BEGIN DATA RECORDS

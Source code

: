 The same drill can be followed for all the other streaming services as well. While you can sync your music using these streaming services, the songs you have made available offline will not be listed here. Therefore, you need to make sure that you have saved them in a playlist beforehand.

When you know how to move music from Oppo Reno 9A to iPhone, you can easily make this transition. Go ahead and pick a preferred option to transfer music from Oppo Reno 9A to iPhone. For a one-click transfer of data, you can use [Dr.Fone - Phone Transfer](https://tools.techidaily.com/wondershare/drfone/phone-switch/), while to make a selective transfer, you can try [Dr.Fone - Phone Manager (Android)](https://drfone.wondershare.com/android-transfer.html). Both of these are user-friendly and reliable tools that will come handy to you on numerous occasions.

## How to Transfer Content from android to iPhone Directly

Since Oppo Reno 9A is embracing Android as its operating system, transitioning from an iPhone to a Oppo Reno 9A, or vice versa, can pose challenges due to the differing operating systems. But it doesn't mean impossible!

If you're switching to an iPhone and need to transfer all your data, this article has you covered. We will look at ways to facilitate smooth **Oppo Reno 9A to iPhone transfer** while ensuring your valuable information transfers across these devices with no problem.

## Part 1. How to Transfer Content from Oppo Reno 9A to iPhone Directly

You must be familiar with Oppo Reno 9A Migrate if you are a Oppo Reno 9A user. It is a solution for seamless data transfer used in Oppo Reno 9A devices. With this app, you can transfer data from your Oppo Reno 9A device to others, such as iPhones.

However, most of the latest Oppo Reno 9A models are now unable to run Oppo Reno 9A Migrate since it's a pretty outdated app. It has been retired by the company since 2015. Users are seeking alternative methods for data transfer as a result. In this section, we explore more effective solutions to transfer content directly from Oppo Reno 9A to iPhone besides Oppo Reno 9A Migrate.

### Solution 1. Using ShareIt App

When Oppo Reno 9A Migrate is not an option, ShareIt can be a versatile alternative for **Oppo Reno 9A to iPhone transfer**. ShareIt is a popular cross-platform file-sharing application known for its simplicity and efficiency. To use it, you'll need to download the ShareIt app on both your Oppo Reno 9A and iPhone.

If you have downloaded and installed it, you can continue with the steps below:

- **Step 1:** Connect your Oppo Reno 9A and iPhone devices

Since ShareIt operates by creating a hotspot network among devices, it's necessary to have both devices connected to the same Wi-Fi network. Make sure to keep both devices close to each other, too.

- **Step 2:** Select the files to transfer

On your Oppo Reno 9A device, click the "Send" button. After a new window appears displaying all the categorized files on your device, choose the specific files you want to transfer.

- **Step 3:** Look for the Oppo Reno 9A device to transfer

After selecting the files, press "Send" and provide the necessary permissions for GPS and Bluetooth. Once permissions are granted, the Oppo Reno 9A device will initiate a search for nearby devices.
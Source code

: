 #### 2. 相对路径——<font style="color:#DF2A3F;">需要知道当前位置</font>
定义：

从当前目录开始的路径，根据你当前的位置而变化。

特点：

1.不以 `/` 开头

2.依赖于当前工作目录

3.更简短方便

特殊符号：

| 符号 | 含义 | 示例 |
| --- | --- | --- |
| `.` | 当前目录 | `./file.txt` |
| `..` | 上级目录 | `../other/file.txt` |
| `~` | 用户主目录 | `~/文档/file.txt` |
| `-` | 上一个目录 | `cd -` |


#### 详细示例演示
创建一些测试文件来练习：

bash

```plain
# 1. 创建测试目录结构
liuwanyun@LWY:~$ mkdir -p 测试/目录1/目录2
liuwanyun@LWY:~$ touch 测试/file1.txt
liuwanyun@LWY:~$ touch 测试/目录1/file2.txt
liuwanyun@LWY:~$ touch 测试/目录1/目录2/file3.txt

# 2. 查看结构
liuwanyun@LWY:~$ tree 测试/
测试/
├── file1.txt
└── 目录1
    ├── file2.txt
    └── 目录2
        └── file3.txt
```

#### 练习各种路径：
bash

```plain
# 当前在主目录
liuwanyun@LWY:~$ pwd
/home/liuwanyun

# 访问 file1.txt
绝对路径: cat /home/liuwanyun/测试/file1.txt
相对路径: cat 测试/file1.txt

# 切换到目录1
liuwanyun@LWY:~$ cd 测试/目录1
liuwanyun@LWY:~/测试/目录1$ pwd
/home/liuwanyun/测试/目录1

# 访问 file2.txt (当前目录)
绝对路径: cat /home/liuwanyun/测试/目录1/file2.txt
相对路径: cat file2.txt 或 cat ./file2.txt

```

END DATA RECORDS

* **WHAT THIS TASK INVOLVES**
Looking at the records above, return exactly the lines from the line with "Since Oppo Reno" to the line with "You must be", both ends included.

* **EXERCISE SOLUTION**
Since Oppo Reno 9A is embracing Android as its operating system, transitioning from an iPhone to a Oppo Reno 9A, or vice versa, can pose challenges due to the differing operating systems. But it doesn't mean impossible!

If you're switching to an iPhone and need to transfer all your data, this article has you covered. We will look at ways to facilitate smooth **Oppo Reno 9A to iPhone transfer** while ensuring your valuable information transfers across these devices with no problem.

## Part 1. How to Transfer Content from Oppo Reno 9A to iPhone Directly

You must be familiar with Oppo Reno 9A Migrate if you are a Oppo Reno 9A user. It is a solution for seamless data transfer used in Oppo Reno 9A devices. With this app, you can transfer data from your Oppo Reno 9A device to others, such as iPhones.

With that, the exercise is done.